The museum used to be in Shanghai but was moved to Tongli, a sweet tourist town/canal village about an hour outside of Suzhou. The grounds of the museum are beautiful and its collection is impressive. Former PLA general and Shanghai University sociology professor Liu Dalin began collecting the materials on display in the 1980s, while writing about sexology and China. He’s the Chinese version of Alfred Kinsey. In the 1990s, Dr. Liu and Dr. Hu Hongxia, a “famous expert of sexology,” opened the museum. I appreciated the effort but for two “experts,” the museum pushes a few narratives about the history of sex in China that, while not totally unexpected, were totally and completely wrong. It is totally possible that these narratives are just a way of conforming to CCP policies and views on the Chinese past and thus it is unclear if this is what the museum creators/curators believe or what they think they should say about the history of sexuality in China.


Erotic painting scroll, 17-19th C

The museum is broken into four segments: Sex in Primitive Society (“The Hall of Human Evolution,”) Marriage and Women (“Hall of Marital Evolution,”) Sex in Daily Life, and Unusual Sexual Behavior. It should be noted that homosexuality and “other psychosexual disorders” are in the last hall, which seems to neglect the history of (accepted!) male-male scholarly love as discussed in the work of scholar Sophie Volpp and the famous Li Yu story “The Male Mencius Mother.”


Museum placard about marriage

The first hall wasn’t particularly interesting to me as it mostly consisted of a series of photographs of natural elements (rocks, mountains, etc.) that were in the shape of human genitalia, as well as stone phalluses and animal statues. In Part 2: Marriage and Women, the opening placard states that the establishment of (monogamous) marriage was a huge progress in history because promiscuity “is not conducive to the healthy development of human societies.” There seem to be two arguments at play in the exhibit, the first being that marriage was a huge step for human beings because it stopped us from having sex with everyone in our tribe, and the second being that marriage was oppressive and involuntary. The argument is also made that the essence of the marital system is to restrict sexual intercourse. That’s not exactly true since marriage was first and foremost (at least in the European setting and I would argue in some ways in the Chinese setting) an economic and social exchange.
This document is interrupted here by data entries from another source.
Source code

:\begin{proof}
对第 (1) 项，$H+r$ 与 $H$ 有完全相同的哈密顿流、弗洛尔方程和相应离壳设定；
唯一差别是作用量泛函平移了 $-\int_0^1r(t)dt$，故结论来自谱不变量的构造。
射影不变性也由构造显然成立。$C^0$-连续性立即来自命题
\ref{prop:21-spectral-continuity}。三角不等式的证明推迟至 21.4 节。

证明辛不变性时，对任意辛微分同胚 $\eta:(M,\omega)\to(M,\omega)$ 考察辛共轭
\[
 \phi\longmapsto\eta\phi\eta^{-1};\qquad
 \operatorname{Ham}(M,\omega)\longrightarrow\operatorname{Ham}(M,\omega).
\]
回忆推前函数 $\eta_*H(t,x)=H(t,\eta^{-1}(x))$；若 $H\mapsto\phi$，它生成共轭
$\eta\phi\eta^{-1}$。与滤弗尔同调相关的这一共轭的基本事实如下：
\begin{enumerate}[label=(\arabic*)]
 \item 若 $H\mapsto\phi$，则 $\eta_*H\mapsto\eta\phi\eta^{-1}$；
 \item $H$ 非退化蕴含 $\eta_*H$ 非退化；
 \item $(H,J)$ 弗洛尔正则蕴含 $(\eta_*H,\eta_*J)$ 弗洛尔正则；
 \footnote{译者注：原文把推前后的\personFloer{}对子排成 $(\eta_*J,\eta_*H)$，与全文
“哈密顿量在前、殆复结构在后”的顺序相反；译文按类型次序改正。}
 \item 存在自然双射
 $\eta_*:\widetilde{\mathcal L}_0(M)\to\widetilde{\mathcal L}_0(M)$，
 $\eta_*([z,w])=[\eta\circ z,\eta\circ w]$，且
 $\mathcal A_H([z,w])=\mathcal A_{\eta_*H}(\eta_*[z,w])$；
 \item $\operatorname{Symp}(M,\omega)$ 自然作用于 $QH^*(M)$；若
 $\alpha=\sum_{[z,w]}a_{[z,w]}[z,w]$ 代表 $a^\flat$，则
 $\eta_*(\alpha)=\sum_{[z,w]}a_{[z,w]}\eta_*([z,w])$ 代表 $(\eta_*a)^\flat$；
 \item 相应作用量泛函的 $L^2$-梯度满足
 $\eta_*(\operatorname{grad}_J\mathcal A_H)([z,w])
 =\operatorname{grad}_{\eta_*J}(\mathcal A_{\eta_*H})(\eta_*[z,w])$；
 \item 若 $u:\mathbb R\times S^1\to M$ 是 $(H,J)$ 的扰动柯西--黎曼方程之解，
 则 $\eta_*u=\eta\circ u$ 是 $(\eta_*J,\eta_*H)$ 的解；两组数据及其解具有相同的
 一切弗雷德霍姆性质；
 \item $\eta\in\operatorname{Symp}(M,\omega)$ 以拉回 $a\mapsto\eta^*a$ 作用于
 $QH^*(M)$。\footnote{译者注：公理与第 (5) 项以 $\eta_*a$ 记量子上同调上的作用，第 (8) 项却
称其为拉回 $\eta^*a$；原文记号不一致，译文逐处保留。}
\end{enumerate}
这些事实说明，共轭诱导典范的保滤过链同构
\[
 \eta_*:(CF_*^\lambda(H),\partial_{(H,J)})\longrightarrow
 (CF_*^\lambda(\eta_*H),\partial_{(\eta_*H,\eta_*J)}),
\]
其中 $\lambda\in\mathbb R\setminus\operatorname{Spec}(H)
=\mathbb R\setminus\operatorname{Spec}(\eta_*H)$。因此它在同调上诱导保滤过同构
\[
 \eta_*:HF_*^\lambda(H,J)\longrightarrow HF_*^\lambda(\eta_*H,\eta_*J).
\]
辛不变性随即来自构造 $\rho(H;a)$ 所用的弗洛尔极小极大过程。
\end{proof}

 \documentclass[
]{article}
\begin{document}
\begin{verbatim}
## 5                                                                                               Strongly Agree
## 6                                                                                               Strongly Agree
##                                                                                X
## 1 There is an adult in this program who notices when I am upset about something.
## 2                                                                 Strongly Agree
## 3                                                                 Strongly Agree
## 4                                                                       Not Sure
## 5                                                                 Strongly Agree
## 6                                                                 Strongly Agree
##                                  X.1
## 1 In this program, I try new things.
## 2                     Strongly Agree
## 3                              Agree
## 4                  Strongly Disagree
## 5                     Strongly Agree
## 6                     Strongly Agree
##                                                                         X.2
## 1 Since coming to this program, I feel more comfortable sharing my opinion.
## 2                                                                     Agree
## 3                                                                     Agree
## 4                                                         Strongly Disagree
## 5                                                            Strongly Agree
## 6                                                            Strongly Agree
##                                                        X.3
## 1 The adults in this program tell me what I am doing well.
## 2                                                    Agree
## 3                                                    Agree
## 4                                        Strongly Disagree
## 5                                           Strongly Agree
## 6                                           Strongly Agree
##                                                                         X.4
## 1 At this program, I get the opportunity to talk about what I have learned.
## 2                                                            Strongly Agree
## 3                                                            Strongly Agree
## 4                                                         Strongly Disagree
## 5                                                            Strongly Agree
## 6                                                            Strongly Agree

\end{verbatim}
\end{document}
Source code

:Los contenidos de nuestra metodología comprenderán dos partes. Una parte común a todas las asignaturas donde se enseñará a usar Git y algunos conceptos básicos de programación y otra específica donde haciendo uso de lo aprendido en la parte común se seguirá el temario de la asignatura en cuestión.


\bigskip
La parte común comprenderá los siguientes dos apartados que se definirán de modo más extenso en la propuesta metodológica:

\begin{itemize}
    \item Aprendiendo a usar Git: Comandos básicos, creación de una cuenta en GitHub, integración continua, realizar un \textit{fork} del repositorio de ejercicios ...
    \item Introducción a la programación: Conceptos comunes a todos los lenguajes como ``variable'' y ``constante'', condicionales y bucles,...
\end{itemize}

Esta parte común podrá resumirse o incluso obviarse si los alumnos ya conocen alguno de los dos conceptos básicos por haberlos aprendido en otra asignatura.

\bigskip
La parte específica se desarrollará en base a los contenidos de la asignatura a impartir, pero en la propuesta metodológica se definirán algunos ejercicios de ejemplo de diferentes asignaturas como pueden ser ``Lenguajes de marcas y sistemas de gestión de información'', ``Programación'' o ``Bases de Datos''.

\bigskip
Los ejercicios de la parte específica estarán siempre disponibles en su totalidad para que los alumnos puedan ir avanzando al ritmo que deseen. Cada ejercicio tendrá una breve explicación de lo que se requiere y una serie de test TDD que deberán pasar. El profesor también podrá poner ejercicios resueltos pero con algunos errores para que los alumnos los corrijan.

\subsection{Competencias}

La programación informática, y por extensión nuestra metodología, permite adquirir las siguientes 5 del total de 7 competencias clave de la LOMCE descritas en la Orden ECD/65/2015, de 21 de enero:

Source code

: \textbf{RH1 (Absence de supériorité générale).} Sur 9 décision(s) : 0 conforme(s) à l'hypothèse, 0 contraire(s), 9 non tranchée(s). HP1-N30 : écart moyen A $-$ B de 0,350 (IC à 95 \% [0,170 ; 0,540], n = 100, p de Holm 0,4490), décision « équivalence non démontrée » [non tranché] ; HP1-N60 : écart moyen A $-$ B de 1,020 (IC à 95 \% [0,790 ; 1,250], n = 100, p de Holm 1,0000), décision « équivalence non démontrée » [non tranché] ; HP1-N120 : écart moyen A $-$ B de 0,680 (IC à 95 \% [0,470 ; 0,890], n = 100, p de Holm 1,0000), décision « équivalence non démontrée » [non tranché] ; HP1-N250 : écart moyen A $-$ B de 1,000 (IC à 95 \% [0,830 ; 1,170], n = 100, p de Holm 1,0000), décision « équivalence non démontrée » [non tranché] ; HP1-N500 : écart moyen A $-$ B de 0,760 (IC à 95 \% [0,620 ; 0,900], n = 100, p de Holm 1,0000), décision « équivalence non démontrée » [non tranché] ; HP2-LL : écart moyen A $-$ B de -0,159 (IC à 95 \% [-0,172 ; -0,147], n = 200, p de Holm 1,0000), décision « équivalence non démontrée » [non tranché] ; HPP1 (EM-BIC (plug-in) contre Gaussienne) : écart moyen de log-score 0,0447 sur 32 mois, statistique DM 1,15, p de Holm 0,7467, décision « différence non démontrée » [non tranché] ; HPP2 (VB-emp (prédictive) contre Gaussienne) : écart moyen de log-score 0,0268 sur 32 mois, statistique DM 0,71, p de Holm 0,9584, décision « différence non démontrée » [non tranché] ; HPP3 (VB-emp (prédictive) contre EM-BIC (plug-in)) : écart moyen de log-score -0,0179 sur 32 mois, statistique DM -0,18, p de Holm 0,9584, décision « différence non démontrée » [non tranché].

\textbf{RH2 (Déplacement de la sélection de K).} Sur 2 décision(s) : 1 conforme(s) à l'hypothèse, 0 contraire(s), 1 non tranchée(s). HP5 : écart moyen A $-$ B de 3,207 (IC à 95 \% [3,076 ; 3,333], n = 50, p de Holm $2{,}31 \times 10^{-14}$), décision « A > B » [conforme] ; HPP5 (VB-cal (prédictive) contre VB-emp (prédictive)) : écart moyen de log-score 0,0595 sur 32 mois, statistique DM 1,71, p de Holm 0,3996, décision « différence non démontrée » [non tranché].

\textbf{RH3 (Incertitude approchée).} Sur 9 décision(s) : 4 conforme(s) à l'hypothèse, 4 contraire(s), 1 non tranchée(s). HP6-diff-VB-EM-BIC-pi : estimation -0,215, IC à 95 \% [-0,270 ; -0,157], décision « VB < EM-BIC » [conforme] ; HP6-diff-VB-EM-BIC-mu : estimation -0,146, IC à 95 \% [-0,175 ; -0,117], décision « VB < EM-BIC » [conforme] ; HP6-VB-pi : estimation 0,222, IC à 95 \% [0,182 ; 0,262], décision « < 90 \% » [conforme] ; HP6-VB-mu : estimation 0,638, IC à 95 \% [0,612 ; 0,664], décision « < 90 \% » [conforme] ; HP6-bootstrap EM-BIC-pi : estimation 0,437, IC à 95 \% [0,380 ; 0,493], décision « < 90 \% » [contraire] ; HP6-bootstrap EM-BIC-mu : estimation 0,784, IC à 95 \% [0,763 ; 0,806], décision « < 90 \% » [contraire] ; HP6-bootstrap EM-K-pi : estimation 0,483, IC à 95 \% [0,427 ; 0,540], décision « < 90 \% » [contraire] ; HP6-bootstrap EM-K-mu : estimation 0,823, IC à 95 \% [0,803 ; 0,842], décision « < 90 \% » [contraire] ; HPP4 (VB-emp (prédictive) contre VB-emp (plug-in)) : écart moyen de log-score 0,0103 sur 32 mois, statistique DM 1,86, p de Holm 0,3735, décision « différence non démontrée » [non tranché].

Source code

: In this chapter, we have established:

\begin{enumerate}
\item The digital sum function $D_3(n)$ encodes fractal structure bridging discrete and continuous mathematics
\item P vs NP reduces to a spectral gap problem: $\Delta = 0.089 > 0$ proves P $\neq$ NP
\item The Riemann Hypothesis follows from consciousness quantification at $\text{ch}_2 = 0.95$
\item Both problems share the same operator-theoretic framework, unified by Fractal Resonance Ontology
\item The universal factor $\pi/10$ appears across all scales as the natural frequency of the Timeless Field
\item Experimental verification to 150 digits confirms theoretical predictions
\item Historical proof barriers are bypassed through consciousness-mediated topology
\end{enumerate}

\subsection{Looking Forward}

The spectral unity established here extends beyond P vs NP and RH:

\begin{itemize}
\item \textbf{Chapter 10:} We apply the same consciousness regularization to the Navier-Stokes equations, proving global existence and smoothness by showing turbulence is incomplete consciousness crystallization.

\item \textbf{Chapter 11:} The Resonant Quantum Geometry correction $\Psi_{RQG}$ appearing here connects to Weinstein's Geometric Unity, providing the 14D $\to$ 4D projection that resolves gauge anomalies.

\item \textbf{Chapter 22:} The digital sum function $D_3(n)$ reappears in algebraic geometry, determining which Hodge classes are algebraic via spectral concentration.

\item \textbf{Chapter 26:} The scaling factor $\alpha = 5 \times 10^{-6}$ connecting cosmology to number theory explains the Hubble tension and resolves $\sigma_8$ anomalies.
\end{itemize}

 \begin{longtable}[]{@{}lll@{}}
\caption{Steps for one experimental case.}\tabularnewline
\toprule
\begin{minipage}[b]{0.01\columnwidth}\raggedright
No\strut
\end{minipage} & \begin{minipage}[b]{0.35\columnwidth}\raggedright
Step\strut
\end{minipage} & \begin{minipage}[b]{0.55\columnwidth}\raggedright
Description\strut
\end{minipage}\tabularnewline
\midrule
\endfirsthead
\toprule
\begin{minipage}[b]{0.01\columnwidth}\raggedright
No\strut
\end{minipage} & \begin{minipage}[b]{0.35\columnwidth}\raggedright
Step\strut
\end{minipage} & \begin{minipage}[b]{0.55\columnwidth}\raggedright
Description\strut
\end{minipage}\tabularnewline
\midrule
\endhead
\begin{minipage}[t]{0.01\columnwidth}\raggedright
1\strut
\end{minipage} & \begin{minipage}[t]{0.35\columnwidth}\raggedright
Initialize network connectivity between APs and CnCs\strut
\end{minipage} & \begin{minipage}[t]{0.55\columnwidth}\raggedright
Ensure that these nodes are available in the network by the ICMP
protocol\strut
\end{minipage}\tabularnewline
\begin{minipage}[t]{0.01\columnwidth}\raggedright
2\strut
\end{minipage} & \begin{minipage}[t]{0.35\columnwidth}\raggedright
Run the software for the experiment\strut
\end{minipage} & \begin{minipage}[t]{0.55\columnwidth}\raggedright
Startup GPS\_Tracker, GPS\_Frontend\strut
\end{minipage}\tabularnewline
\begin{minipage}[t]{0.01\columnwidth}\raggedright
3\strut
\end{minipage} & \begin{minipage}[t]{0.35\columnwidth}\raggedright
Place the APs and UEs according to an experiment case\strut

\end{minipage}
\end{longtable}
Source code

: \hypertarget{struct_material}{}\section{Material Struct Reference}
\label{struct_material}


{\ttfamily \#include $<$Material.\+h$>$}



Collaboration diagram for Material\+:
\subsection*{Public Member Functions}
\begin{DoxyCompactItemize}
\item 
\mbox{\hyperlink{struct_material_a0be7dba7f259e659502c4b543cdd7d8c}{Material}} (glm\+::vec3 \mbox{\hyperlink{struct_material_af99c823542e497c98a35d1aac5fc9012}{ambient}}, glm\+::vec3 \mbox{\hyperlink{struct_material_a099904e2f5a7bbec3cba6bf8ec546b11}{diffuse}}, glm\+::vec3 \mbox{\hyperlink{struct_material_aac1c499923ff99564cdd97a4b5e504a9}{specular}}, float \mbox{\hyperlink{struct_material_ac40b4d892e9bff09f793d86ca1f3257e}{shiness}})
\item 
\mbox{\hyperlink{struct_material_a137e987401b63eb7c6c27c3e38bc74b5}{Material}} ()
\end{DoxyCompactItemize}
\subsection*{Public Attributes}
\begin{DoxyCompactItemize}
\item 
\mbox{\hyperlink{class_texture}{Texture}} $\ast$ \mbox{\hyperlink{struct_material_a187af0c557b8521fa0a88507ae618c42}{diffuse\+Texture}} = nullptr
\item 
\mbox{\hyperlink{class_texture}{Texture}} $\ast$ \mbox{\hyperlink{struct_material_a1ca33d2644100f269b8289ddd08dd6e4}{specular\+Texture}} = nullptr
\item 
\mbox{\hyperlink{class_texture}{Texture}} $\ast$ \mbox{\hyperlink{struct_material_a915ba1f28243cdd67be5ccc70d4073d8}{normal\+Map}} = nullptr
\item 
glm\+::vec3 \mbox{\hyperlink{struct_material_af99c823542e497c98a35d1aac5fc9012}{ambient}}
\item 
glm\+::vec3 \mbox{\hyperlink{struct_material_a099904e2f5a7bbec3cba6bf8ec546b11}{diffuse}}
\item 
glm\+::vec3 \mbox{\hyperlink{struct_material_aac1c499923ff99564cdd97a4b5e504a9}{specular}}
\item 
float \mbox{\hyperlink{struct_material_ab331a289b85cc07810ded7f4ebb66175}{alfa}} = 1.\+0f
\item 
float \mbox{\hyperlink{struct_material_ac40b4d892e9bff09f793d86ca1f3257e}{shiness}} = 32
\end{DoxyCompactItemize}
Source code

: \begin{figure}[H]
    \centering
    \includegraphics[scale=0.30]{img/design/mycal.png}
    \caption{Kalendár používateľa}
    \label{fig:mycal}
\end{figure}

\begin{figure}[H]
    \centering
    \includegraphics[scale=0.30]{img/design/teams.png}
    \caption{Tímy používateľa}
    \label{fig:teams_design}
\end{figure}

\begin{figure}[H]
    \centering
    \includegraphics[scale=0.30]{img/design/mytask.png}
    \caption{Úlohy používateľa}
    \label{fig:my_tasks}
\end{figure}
Map cataloging prostitutes in Republican Shanghai

Within the exhibit on marriage, there were bits about early marriage, the desire for sons, prostitution, footbinding, concubinage, and torture. There is a bit of a tabloid quality to the early marriage portion of the exhibit as one descriptive placard claims that in the early 20th century an 8 year old girl and a 9 year old boy had a child together. Just below that there was a few words on a couple who had 9 children in the 1980s (How? Didn’t the One Child Policy exist?) and how “they all wore raggedy clothes.” Throughout the museum I would try to check the Chinese against the English descriptions and the English wasn’t that far off. The museum has tons and tons of pieces that belonged to prostitutes, like make up cases, wooden beds, erotic paintings, and artificial penises, but there is no discussion of the very interesting place of prostitutes and courtesans within Imperial Chinese culture and the differences between different kinds of prostitutes. Some were talented, artistic companions to male scholars, while others fit more closely to the Western definition of a prostitute. Instead, all one sees at the museum is that prostitution is bad and that it will be hard to eliminate as long as “men flirt with women” and commodity exchange, poverty, and hunger exist. Footbinding gets quite a bit of attention as well, largely negative. It is claimed to be one of the three global abnormal sexual phenomenon along with prostitution and eunuchs.


“Trunk Bottom” (压箱底)

However, there were aspects to the museum that had something to offer. Far and away the most interesting and least troublesome, in terms of historical narrative at least, part of the museum was Part 3: Sex in Daily Life. This is where all of Liu Dalin’s sizable erotic art (春宫画 – Spring Palace Paintings) collection lives. There are tons of fascinating paintings and objects here, including something I had never heard of before: a trunk bottom (压箱底.) A trunk bottom was a small porcelain object placed at the bottom of a girl’s dowry as a means to instruct her on sexuality. However, like many of the pieces in the museum, there is no proof that this was its function. How do you know that these are what they were used for? Are there textual or literary references that point to this? Were these passed down from mother to daughter over generations or just in one generation? Who made them? The description argues that it would be “sacrilegious” for a father to teach his son about sex, which is why mothers passed this information down to daughters, but why? None of these questions are answered. The other issue is that the placards often would merely say “17th-19th Century” as a date for the piece. That’s quite a large gap of time that included a CHANGE OF DYNASTIES. While I understand that dating and tracing pieces is particularly hard, couldn’t there be a little more effort?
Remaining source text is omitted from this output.